So, though we have preaching, we have no Gospel at Wheathedge.
Perhaps the lack of the parish is quite as painfully felt in other departments as in the pulpit. The Church is without a head. It flounders about like a headless chicken; excuse the homely simile, which has nothing but truth to commend it. When Mrs. Beale died last week, we had to send to Wheatensville to get a minister to attend the funeral. When Sallie D. was married she sent there, too, for a minister. He was out of town, and the ceremony came near being delayed a week for want of him. The prayer-meeting lags. Little coldnesses between church members break out into open quarrels. There is no one to weld the dissevered members. Poor old Mother Lang, who has not left her bed for five years, laments bitterly her loss, and asks me every time I call to see her, “When will you get a pastor?” The Young People’s Association begins to droop. Even the Sunday-school shows signs of friction, though Deacon Goodsole succeeds in keeping it in tolerably good running order by his imperturbable good humor. One advantage we have gained by this interregnum-only one. Even Mr. Hardcap is convinced that pastoral labors are not so unimportant as he had imagined.

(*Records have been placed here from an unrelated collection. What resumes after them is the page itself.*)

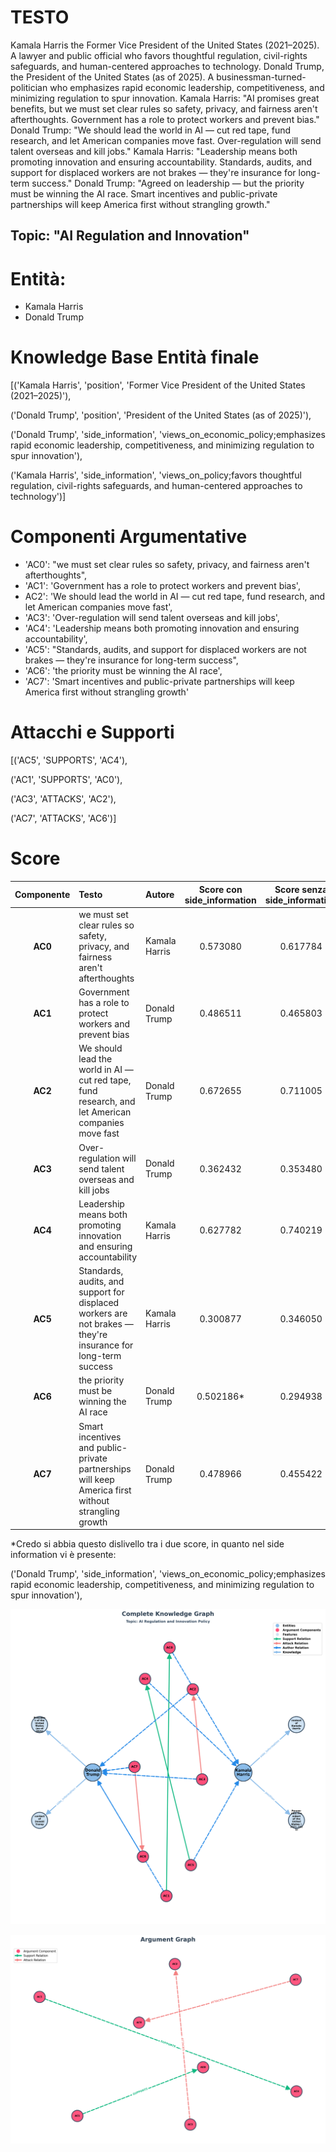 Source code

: # TESTO
Kamala Harris the Former Vice President of the United States (2021–2025). A lawyer and public official who favors thoughtful regulation, civil-rights safeguards, and human-centered approaches to technology. Donald Trump, the President of the United States (as of 2025). A businessman-turned-politician who emphasizes rapid economic leadership, competitiveness, and minimizing regulation to spur innovation.
Kamala Harris: "AI promises great benefits, but we must set clear rules so safety, privacy, and fairness aren't afterthoughts. Government has a role to protect workers and prevent bias."
Donald Trump: "We should lead the world in AI — cut red tape, fund research, and let American companies move fast. Over-regulation will send talent overseas and kill jobs."
Kamala Harris: "Leadership means both promoting innovation and ensuring accountability. Standards, audits, and support for displaced workers are not brakes — they're insurance for long-term success."
Donald Trump: "Agreed on leadership — but the priority must be winning the AI race. Smart incentives and public-private partnerships will keep America first without strangling growth."


## Topic: "AI Regulation and Innovation"

# Entità:
+ Kamala Harris
+ Donald Trump

# Knowledge Base Entità finale
[('Kamala Harris',
  'position',
  'Former Vice President of the United States (2021–2025)'),
 
 ('Donald Trump', 'position', 'President of the United States (as of 2025)'),
 
 ('Donald Trump',
  'side_information',
  'views_on_economic_policy;emphasizes rapid economic leadership, competitiveness, and minimizing regulation to spur innovation'),
 
 ('Kamala Harris',
  'side_information',
  'views_on_policy;favors thoughtful regulation, civil-rights safeguards, and human-centered approaches to technology')]

# Componenti Argumentative
- 'AC0': "we must set clear rules so safety, privacy, and fairness aren't afterthoughts",
- 'AC1': 'Government has a role to protect workers and prevent bias',
- AC2': 'We should lead the world in AI — cut red tape, fund research, and let American companies move fast',
- 'AC3': 'Over-regulation will send talent overseas and kill jobs',
- 'AC4': 'Leadership means both promoting innovation and ensuring accountability',
- 'AC5': "Standards, audits, and support for displaced workers are not brakes — they're insurance for long-term success",
- 'AC6': 'the priority must be winning the AI race',
- 'AC7': 'Smart incentives and public-private partnerships will keep America first without strangling growth'

# Attacchi e Supporti
[('AC5', 'SUPPORTS', 'AC4'),
 
 ('AC1', 'SUPPORTS', 'AC0'),
 
 ('AC3', 'ATTACKS', 'AC2'),
 
 ('AC7', 'ATTACKS', 'AC6')]


# Score

| Componente | Testo | Autore | Score con side_information |Score senza side_information|Via prompt|
| :---: | :--- | :--- | :---: | :---: | :---:|
| **AC0** | we must set clear rules so safety, privacy, and fairness aren't afterthoughts | Kamala Harris | $0.573080$ | $0.617784$|$0.95$|
| **AC1** | Government has a role to protect workers and prevent bias | Donald Trump | $0.486511$ |$0.465803$ | $0.5$|
| **AC2** | We should lead the world in AI — cut red tape, fund research, and let American companies move fast | Donald Trump | $0.672655$ |$0.711005$|$0.85$|
| **AC3** | Over-regulation will send talent overseas and kill jobs | Donald Trump | $0.362432$ | $0.353480$| $0.95$|
| **AC4** | Leadership means both promoting innovation and ensuring accountability | Kamala Harris | $0.627782$ |$0.740219$ |$0.95$|
| **AC5** | Standards, audits, and support for displaced workers are not brakes — they're insurance for long-term success | Kamala Harris | $0.300877$ | $0.346050$ |$0.95$|
| **AC6** | the priority must be winning the AI race | Donald Trump | $0.502186$* | $0.294938$| $0.95$|
| **AC7** | Smart incentives and public-private partnerships will keep America first without strangling growth | Donald Trump | $0.478966$ | $0.455422$ |$0.85$|


*Credo si abbia questo dislivello tra i due score, in quanto nel side information vi è presente:

 ('Donald Trump',
  'side_information',
  'views_on_economic_policy;emphasizes rapid economic leadership, competitiveness, and minimizing regulation to spur innovation'),
 

![grafo](kamala_vs_trump_IA_graph/graph_kamala_trump.png)

![grafo_argomentativo](kamala_vs_trump_IA_graph/argumentative_graph_kamala_vs_trump.png)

For myself, I am in despair. I made no very serious objection to being put on the supply committee. I fancied the task a comparatively easy one. I had understood that there was no lack of ministers wanting places. There is none. We have applications three or four deep, of all sorts and kinds, from parishless clergymen. But such a jury as the Wheathedge congregation affords, I never saw and hope never to see again. I only wish there was some law to treat them as other juries are treated: shut them up in the jury-room till they agree on a verdict.